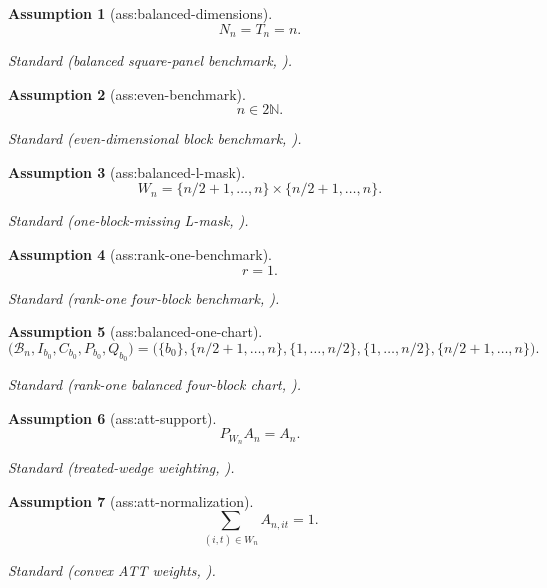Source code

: \documentclass{article}
\newtheorem{assumption}{Assumption}
\begin{document}
\begin{assumption}[ass:balanced-dimensions]\label{ass:balanced-dimensions}
\[N_n=T_n=n.\]
\par\smallskip\noindent\emph{Standard} (balanced square-panel benchmark, \cite{CapponiStojnic2024}).
\end{assumption}

\begin{assumption}[ass:even-benchmark]\label{ass:even-benchmark}
\[n\in2\mathbb N.\]
\par\smallskip\noindent\emph{Standard} (even-dimensional block benchmark, \cite{CapponiStojnic2024}).
\end{assumption}

\begin{assumption}[ass:balanced-l-mask]\label{ass:balanced-l-mask}
\[W_n=\{n/2+1,\ldots,n\}\times\{n/2+1,\ldots,n\}.\]
\par\smallskip\noindent\emph{Standard} (one-block-missing L-mask, \cite{CapponiStojnic2024}).
\end{assumption}

\begin{assumption}[ass:rank-one-benchmark]\label{ass:rank-one-benchmark}
\[r=1.\]
\par\smallskip\noindent\emph{Standard} (rank-one four-block benchmark, \cite{YanWainwright2024}).
\end{assumption}

\begin{assumption}[ass:balanced-one-chart]\label{ass:balanced-one-chart}
\[\bigl(\mathcal B_n,I_{b_0},C_{b_0},P_{b_0},Q_{b_0}\bigr)=\bigl(\{b_0\},\{n/2+1,\ldots,n\},\{1,\ldots,n/2\},\{1,\ldots,n/2\},\{n/2+1,\ldots,n\}\bigr).\]
\par\smallskip\noindent\emph{Standard} (rank-one balanced four-block chart, \cite{YanWainwright2024}).
\end{assumption}

\begin{assumption}[ass:att-support]\label{ass:att-support}
\[P_{W_n}A_n=A_n.\]
\par\smallskip\noindent\emph{Standard} (treated-wedge weighting, \cite{XiaYanWainwright2024}).
\end{assumption}

\begin{assumption}[ass:att-normalization]\label{ass:att-normalization}
\[\sum_{(i,t)\in W_n}A_{n,it}=1.\]
\par\smallskip\noindent\emph{Standard} (convex ATT weights, \cite{FariasLiPeng2021}).
\end{assumption}
\end{document}
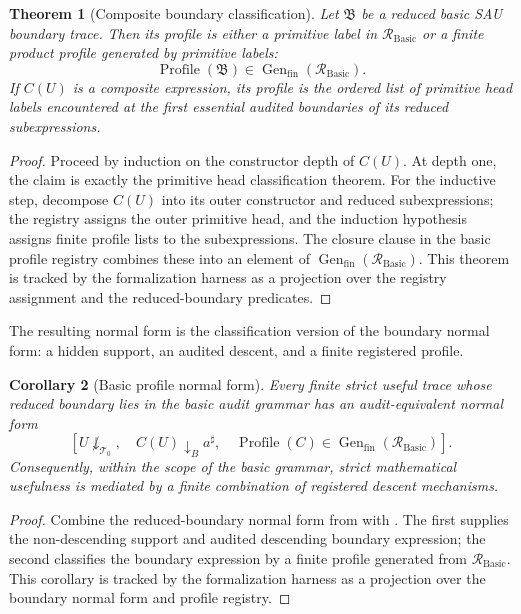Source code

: \documentclass[11pt]{article}
\newcommand{\Prof}{\operatorname{Profile}}
\newcommand{\Basic}{\operatorname{Basic}}
\newcommand{\Gen}{\operatorname{Gen}}
\newtheorem{theorem}{Theorem}[section]
\newtheorem{corollary}[theorem]{Corollary}
\theoremstyle{definition}
\begin{document}
\begin{theorem}[Composite boundary classification]
\label{thm:sau-composite-boundary-classification}
Let \(\mathfrak B\) be a reduced basic SAU boundary trace.  Then its profile is either a primitive label in \(\mathcal R_{\Basic}\) or a finite product profile generated by primitive labels:
\[
\Prof(\mathfrak B)\in \Gen_{\mathrm{fin}}(\mathcal R_{\Basic}).
\]
If \(C(U)\) is a composite expression, its profile is the ordered list of primitive head labels encountered at the first essential audited boundaries of its reduced subexpressions.
\end{theorem}

\begin{proof}
Proceed by induction on the constructor depth of \(C(U)\).  At depth one, the
claim is exactly the primitive head classification theorem.  For the inductive
step, decompose \(C(U)\) into its outer constructor and reduced subexpressions;
the registry assigns the outer primitive head, and the induction hypothesis
assigns finite profile lists to the subexpressions.  The closure clause in the
basic profile registry combines these into an element of
\(\Gen_{\mathrm{fin}}(\mathcal R_{\Basic})\).  This theorem is tracked by the
formalization harness as a projection over the registry assignment and the
reduced-boundary predicates.
\end{proof}

The resulting normal form is the classification version of the boundary normal
form: a hidden support, an audited descent, and a finite registered profile.

\begin{corollary}[Basic profile normal form]
\label{cor:sau-basic-profile-normal-form}
Every finite strict useful trace whose reduced boundary lies in the basic audit grammar has an audit-equivalent normal form
\[
\left[U\not\downarrow_{\mathcal T_0},
\quad
C(U)\downarrow_B a^\sharp,
\quad
\Prof(C)\in\Gen_{\mathrm{fin}}(\mathcal R_{\Basic})
\right].
\]
Consequently, within the scope of the basic grammar, strict mathematical usefulness is mediated by a finite combination of registered descent mechanisms.
\end{corollary}

\begin{proof}
Combine the reduced-boundary normal form from  with
.  The first supplies the
non-descending support and audited descending boundary expression; the second
classifies the boundary expression by a finite profile generated from
\(\mathcal R_{\Basic}\).  This corollary is tracked by the formalization harness
as a projection over the boundary normal form and profile registry.
\end{proof}
\end{document}
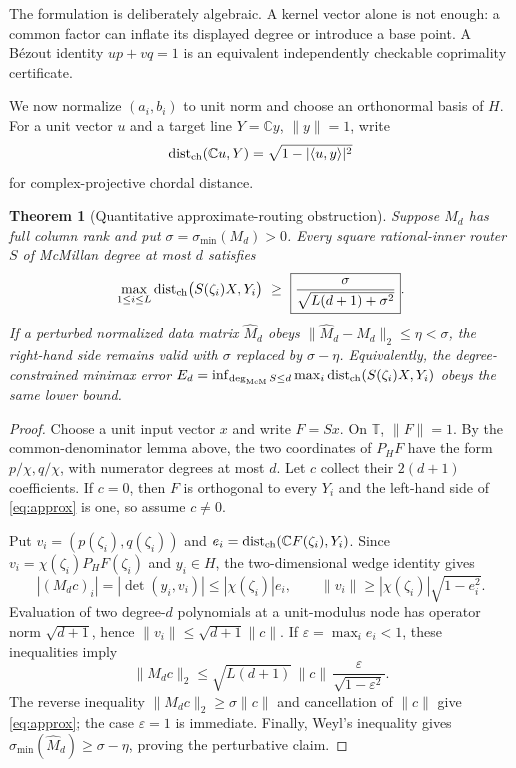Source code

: \documentclass[11pt]{article}
\newtheorem{theorem}{Theorem}[section]
\theoremstyle{definition}\newtheorem{definition}[theorem]{Definition}\newtheorem{example}[theorem]{Example}
\theoremstyle{remark}\newtheorem{remark}[theorem]{Remark}\newtheorem{limitation}[theorem]{Limitation}
\newcommand{\C}{\mathbb C}\newcommand{\D}{\mathbb D}\newcommand{\T}{\mathbb T}
\newcommand{\norm}[1]{\lVert#1\rVert}\newcommand{\dd}{\,\mathrm d}
\begin{document}
The formulation is deliberately algebraic.  A kernel vector alone is not
enough: a common factor can inflate its displayed degree or introduce a base
point.  A B\'ezout identity $up+vq=1$ is an equivalent independently checkable
coprimality certificate.

We now normalize $(a_i,b_i)$ to unit norm and choose an orthonormal basis of
$H$.  For a unit vector $u$ and a target line $Y=\C y$, $\norm y=1$, write
\[
 \operatorname{dist}_{\rm ch}(\C u,Y)
 =\sqrt{1-|\langle u,y\rangle|^2}
\]
for complex-projective chordal distance.

\begin{theorem}[Quantitative approximate-routing obstruction]\label{thm:approx}
Suppose $M_d$ has full column rank and put
$\sigma=\sigma_{\min}(M_d)>0$.  Every square rational-inner router $S$ of
McMillan degree at most $d$ satisfies
\begin{equation}\label{eq:approx}
 \max_{1\le i\le L}\operatorname{dist}_{\rm ch}
       \bigl(S(\zeta_i)X,Y_i\bigr)
 \ \ge\ \boxed{\frac{\sigma}{\sqrt{L(d+1)+\sigma^2}}}.
\end{equation}
If a perturbed normalized data matrix $\widehat M_d$ obeys
$\norm{\widehat M_d-M_d}_2\le\eta<\sigma$, the right-hand side remains valid
with $\sigma$ replaced by $\sigma-\eta$.
Equivalently, the degree-constrained minimax error
$E_d=\inf_{\mcdeg S\le d}\max_i\operatorname{dist}_{\rm ch}(S(\zeta_i)X,Y_i)$
obeys the same lower bound.
\end{theorem}

\begin{proof}
Choose a unit input vector $x$ and write $F=Sx$.  On $\T$, $\norm{F}=1$.
By the common-denominator lemma above, the two coordinates of $P_HF$ have the form
$p/\chi,q/\chi$, with numerator degrees at most $d$.  Let $c$ collect their
$2(d+1)$ coefficients.  If $c=0$, then $F$ is orthogonal to every $Y_i$ and
the left-hand side of \eqref{eq:approx} is one, so assume $c\ne0$.

Put $v_i=(p(\zeta_i),q(\zeta_i))$ and
$e_i=\operatorname{dist}_{\rm ch}(\C F(\zeta_i),Y_i)$.  Since
$v_i=\chi(\zeta_i)P_HF(\zeta_i)$ and $y_i\in H$, the two-dimensional wedge
identity gives
\[
 |(M_dc)_i|=|\det(y_i,v_i)|\le |\chi(\zeta_i)|e_i,
 \qquad
 \norm{v_i}\ge |\chi(\zeta_i)|\sqrt{1-e_i^2}.
\]
Evaluation of two degree-$d$ polynomials at a unit-modulus node has operator
norm $\sqrt{d+1}$, hence $\norm{v_i}\le\sqrt{d+1}\norm c$.  If
$\varepsilon=\max_i e_i<1$, these inequalities imply
\[
 \norm{M_dc}_2
 \le \sqrt{L(d+1)}\,\norm c\,
       \frac{\varepsilon}{\sqrt{1-\varepsilon^2}}.
\]
The reverse inequality $\norm{M_dc}_2\ge\sigma\norm c$ and cancellation of
$\norm c$ give \eqref{eq:approx}; the case $\varepsilon=1$ is immediate.
Finally, Weyl's inequality gives
$\sigma_{\min}(\widehat M_d)\ge\sigma-\eta$, proving the perturbative claim.
\end{proof}
\end{document}

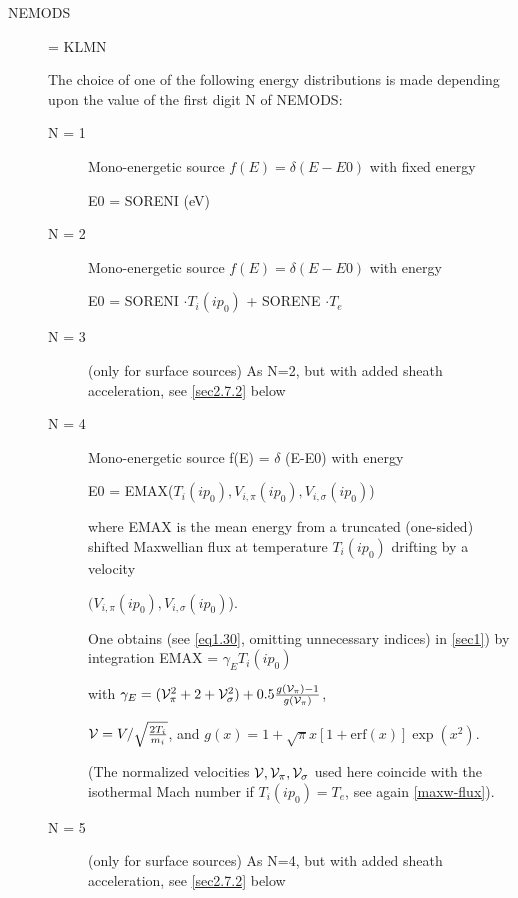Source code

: \begin{description}
  \item[NEMODS] = KLMN 

        The choice of one of the following energy distributions is made depending upon
        the value of the first digit N of NEMODS:
        \begin{description}
          \item[N = 1] Mono-energetic source $f(E) = \delta (E-E0)$ with fixed energy

                E0 = SORENI (\si{\electronvolt})
          \item[N = 2] Mono-energetic source $f(E) =
                  \delta (E-E0)$ with energy 

                E0 = SORENI $\cdot T_i(ip_0) $ + SORENE $\cdot T_e $ 

          \item[N = 3] (only for surface sources) As N=2, but with added sheath
                acceleration, see \cref{sec2.7.2} below 

          \item[N = 4] Mono-energetic source f(E) = $\delta$ (E-E0) with energy

                E0 = EMAX($T_i(ip_0),V_{i,\pi}(ip_0),V_{i,\sigma}(ip_0)$) 

                where EMAX is the mean energy from a truncated (one-sided) shifted Maxwellian
                flux at temperature $T_i(ip_0)$ drifting by a velocity 

                $(V_{i,\pi}(ip_0), V_{i,\sigma}(ip_0)$).

                One obtains (see \cref{eq1.30}, omitting unnecessary indices) in \cref{sec1})
                by integration EMAX = $\gamma_E   T_i(ip_0) $ 

                with $\gamma_E = ( {\cal V}_{\pi}^2  +	 2   +	{\cal V}_{\sigma}^ 2	 )   +
                   0.5 \frac{g({\cal V}_{\pi} ) - 1}{g ({\cal V}_{\pi} )}$, 

                ${\cal V} = V / \sqrt{\frac{{2 T_i}}{{m_i}}}$, and $g(x) = 1 + \sqrt{\pi} x  [
                      1 + \mbox{erf}(x) ]   \exp(x^2 )$.

                (The normalized velocities ${\cal V}, {\cal V}_{\pi}, {\cal V}_{\sigma}$ used
                here coincide with the isothermal Mach number if $T_i(ip_0) = T_e$, see again
                \cref{maxw-flux}).
          \item[N = 5] (only for surface sources) As N=4, but with added sheath
                acceleration, see \cref{sec2.7.2} below 


\end{description}
\end{description}
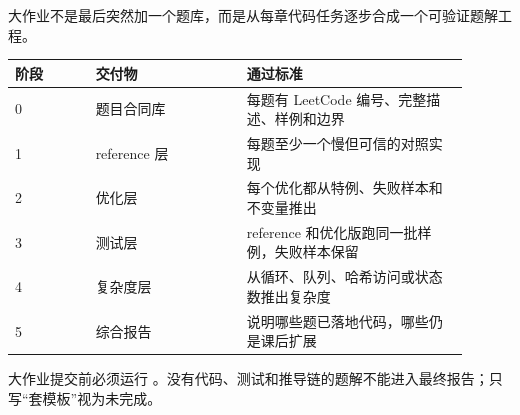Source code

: 大作业不是最后突然加一个题库，而是从每章代码任务逐步合成一个可验证题解工程。

\begin{longtable}{p{0.16\linewidth}p{0.30\linewidth}p{0.44\linewidth}}
阶段 & 交付物 & 通过标准 \\
\hline
0 & 题目合同库 & 每题有 LeetCode 编号、完整描述、样例和边界 \\
1 & reference 层 & 每题至少一个慢但可信的对照实现 \\
2 & 优化层 & 每个优化都从特例、失败样本和不变量推出 \\
3 & 测试层 & reference 和优化版跑同一批样例，失败样本保留 \\
4 & 复杂度层 & 从循环、队列、哈希访问或状态数推出复杂度 \\
5 & 综合报告 & 说明哪些题已落地代码，哪些仍是课后扩展 \\
\end{longtable}

\begin{labbox}
大作业提交前必须运行 。没有代码、测试和推导链的题解不能进入最终报告；只写“套模板”视为未完成。
\end{labbox}
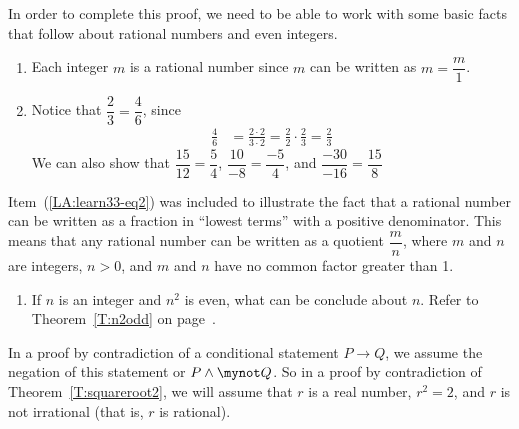 In order to complete this proof, we need to be able to work with some basic facts that follow about rational numbers and even integers.  
\begin{enumerate}

  \item Each integer $m$ is a  rational number since $m$ can be written as $m = \dfrac{m}{1}$.

  \item Notice that $\dfrac{2}{3} = \dfrac{4}{6}$, since
\begin{align*}
\frac{4}{6} &= \frac{2 \cdot 2}{3 \cdot 2} = \frac{2}{2} \cdot \frac{2}{3} = \frac{2}{3}
\end{align*}
We can also show that $\dfrac{15}{12} = \dfrac{5}{4}$, $\dfrac{10}{-8} = \dfrac{-5}{4}$, and $\dfrac{-30}{-16} = \dfrac{15}{8}$ \label{LA:learn33-eq2}%


\end{enumerate}
Item~(\ref{LA:learn33-eq2}) was included to illustrate the fact that a rational number can be written as a fraction in ``lowest terms'' with a positive denominator.  This means that any rational number can be written as a quotient $\dfrac{m}{n}$, where $m$ and $n$ are integers, $ n > 0 $, and $m$ and $n$ have no common factor greater than 1.  %

\setcounter{oldenumi}{\theenumi}
\begin{enumerate} \setcounter{enumi}{\theoldenumi}
  \item If $n$ is an integer and $n^2$ is even, what can be conclude about $n$.  Refer to Theorem~\ref{T:n2odd} on page~\pageref{T:n2odd}.
\end{enumerate}
In a proof by contradiction of a conditional statement $P \to Q$, we assume the negation of this statement or 
$P \wedge \mynot Q$.  So in a proof by contradiction of Theorem~\ref{T:squareroot2}, we will assume that  $r$  is a real number,  $r^2  = 2$, and  $r$  is not irrational (that is, $r$  is rational).  



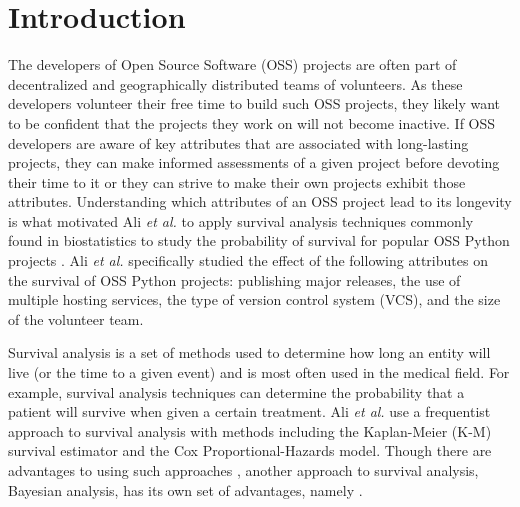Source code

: \documentclass[acmconf]{acmart}
\begin{document}


\maketitle

\section{Introduction}
The developers of Open Source Software (OSS) projects are often part of decentralized and geographically distributed teams of volunteers.
As these developers volunteer their free time to build such OSS projects, they likely want to be confident that the projects they work on will not become inactive.
If OSS developers are aware of key attributes that are associated with long-lasting projects, they can make informed assessments of a given project before devoting their time to it or they can strive to make their own projects exhibit those attributes.
Understanding which attributes of an OSS project lead to its longevity is what motivated Ali \emph{et al.} to apply survival analysis techniques commonly found in biostatistics to study the probability of survival for popular OSS Python projects \cite{ali2020cheating}.
Ali \emph{et al.} specifically studied the effect of the following attributes on the survival of OSS Python projects: publishing major releases, the use of multiple hosting services, the type of version control system (VCS), and the size of the volunteer team.

Survival analysis is a set of methods used to determine how long an entity will live (or the time to a given event) and is most often used in the medical field.
For example, survival analysis techniques can determine the probability that a patient will survive when given a certain treatment. 
Ali \emph{et al.} use a frequentist approach to survival analysis with methods including the Kaplan-Meier (K-M) survival estimator and the Cox Proportional-Hazards model.
Though there are advantages to using such approaches , another approach to survival analysis, Bayesian analysis, has its own set of advantages, namely .
\end{document}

#### [What needs to be done]
Beginning at the line that holds "Cox Proportional-Hazards model.", reproduce the lines exactly up to and including the final line of the entries.

#### [Answer box]
Ali \emph{et al.} use a frequentist approach to survival analysis with methods including the Kaplan-Meier (K-M) survival estimator and the Cox Proportional-Hazards model.
Though there are advantages to using such approaches , another approach to survival analysis, Bayesian analysis, has its own set of advantages, namely .
\end{document}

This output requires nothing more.